*** Opening EXTRACTED RECORDS ***
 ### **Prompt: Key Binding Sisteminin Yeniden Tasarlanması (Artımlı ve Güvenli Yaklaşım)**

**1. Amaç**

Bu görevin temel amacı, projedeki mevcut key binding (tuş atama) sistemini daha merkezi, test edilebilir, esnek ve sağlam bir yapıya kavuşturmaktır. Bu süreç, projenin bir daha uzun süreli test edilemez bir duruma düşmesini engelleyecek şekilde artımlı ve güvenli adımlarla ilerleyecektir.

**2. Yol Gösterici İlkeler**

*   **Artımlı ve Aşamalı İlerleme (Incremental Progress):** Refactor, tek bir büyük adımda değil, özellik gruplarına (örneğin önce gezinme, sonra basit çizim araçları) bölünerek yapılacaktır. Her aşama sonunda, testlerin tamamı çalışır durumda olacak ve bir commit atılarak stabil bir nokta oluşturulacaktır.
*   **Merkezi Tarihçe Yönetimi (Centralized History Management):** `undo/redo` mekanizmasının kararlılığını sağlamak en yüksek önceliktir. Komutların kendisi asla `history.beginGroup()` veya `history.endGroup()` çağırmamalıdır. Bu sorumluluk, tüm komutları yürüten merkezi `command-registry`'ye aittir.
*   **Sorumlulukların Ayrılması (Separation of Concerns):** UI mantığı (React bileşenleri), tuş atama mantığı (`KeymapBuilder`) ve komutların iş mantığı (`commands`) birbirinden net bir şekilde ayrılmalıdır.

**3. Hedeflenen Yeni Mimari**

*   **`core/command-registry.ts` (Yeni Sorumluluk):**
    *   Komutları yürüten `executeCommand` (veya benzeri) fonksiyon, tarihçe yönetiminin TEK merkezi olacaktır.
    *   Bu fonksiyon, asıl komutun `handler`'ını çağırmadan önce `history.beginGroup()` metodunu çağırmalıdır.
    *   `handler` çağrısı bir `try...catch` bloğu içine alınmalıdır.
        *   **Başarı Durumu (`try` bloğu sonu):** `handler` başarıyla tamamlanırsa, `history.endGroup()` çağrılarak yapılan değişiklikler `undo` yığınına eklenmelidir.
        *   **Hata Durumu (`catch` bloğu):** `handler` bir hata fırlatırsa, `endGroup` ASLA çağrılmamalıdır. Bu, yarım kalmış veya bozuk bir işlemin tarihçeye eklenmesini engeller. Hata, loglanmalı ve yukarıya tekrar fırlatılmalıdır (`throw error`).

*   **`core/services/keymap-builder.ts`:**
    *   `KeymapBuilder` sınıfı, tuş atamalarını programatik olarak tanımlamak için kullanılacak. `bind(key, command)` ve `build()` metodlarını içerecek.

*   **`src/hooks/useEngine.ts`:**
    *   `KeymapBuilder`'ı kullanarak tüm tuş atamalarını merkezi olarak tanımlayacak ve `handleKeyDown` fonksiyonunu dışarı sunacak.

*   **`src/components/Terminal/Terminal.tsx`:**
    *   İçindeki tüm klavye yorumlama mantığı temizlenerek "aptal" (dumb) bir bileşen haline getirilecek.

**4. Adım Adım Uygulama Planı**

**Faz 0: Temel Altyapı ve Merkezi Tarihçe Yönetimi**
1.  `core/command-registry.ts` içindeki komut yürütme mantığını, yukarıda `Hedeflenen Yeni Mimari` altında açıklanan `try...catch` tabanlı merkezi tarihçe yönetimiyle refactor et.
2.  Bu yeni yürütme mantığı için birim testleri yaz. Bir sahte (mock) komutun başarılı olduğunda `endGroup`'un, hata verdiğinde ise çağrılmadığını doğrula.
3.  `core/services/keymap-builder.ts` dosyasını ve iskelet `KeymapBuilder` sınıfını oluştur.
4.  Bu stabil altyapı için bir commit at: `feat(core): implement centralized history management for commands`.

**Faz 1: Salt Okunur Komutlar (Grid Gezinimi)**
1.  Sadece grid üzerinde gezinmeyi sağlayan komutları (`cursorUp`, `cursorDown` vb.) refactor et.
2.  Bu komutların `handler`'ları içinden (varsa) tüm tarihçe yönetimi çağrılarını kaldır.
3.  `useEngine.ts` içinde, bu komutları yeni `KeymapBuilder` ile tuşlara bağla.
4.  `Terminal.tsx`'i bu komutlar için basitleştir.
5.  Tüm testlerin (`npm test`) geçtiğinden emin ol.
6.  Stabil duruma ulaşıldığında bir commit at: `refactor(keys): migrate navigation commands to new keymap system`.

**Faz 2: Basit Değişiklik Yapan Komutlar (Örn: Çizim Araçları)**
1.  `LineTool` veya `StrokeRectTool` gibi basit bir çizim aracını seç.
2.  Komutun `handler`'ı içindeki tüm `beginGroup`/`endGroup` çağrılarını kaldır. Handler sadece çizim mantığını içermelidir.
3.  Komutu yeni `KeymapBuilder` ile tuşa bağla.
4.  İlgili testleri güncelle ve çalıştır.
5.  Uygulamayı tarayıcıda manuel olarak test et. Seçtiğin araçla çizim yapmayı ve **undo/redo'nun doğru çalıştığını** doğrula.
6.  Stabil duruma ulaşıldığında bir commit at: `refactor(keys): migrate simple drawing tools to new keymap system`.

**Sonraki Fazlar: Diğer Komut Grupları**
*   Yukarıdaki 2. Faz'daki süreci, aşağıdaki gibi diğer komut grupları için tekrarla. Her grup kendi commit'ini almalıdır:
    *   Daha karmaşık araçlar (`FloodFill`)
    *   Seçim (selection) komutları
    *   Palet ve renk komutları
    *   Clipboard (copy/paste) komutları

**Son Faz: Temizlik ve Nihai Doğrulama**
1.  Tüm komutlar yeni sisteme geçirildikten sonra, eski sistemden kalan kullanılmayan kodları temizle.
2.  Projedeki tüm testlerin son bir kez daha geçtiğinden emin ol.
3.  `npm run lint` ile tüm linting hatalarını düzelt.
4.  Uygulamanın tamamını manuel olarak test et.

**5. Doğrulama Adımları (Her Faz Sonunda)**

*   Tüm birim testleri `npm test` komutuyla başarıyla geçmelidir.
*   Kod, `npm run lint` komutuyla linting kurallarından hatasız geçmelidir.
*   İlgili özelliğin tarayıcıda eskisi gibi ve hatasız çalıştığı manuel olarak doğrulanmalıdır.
*** Closing EXTRACTED RECORDS ***
*** Opening EXTRACTED RECORDS ***
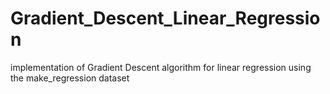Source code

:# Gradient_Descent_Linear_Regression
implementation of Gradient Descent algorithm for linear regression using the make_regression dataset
*** Closing EXTRACTED RECORDS ***
*** Opening EXTRACTED RECORDS ***
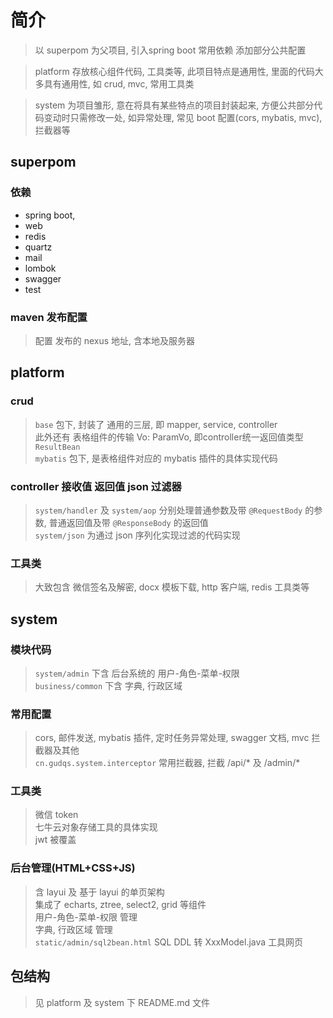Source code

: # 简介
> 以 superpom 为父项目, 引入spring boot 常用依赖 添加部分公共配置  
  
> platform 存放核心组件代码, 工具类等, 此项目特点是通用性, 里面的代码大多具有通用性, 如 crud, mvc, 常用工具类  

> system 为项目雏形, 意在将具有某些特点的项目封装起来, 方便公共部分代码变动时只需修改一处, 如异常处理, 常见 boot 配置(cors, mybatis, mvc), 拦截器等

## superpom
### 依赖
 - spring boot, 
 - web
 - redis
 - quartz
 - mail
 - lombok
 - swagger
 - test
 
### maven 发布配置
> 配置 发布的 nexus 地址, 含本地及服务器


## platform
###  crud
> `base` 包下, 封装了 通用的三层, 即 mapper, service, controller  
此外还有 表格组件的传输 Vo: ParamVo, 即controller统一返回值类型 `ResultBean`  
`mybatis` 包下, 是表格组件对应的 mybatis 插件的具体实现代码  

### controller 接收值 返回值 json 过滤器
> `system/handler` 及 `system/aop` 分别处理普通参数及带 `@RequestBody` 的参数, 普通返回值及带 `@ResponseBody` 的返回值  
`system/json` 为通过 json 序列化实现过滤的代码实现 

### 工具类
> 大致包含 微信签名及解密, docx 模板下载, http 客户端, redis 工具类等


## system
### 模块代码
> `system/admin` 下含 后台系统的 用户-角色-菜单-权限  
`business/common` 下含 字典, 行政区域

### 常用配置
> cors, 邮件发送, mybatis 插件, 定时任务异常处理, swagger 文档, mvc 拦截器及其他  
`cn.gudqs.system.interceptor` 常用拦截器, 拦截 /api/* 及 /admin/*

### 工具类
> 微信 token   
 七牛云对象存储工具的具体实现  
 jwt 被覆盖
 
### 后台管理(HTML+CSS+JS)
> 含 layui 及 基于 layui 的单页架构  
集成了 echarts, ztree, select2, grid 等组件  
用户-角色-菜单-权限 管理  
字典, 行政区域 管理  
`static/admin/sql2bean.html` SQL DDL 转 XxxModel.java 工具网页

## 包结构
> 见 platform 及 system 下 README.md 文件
*** Closing EXTRACTED RECORDS ***
• ACTIVITY
Please give back exactly the lines of this listing beginning at the line with "Seçim (selection) komutları" and ending with the line with "manuel olarak doğrulanmalıdır.", both included, and nothing else.

• SOLUTION TO THIS EXERCISE
    *   Seçim (selection) komutları
    *   Palet ve renk komutları
    *   Clipboard (copy/paste) komutları

**Son Faz: Temizlik ve Nihai Doğrulama**
1.  Tüm komutlar yeni sisteme geçirildikten sonra, eski sistemden kalan kullanılmayan kodları temizle.
2.  Projedeki tüm testlerin son bir kez daha geçtiğinden emin ol.
3.  `npm run lint` ile tüm linting hatalarını düzelt.
4.  Uygulamanın tamamını manuel olarak test et.

**5. Doğrulama Adımları (Her Faz Sonunda)**

*   Tüm birim testleri `npm test` komutuyla başarıyla geçmelidir.
*   Kod, `npm run lint` komutuyla linting kurallarından hatasız geçmelidir.
*   İlgili özelliğin tarayıcıda eskisi gibi ve hatasız çalıştığı manuel olarak doğrulanmalıdır.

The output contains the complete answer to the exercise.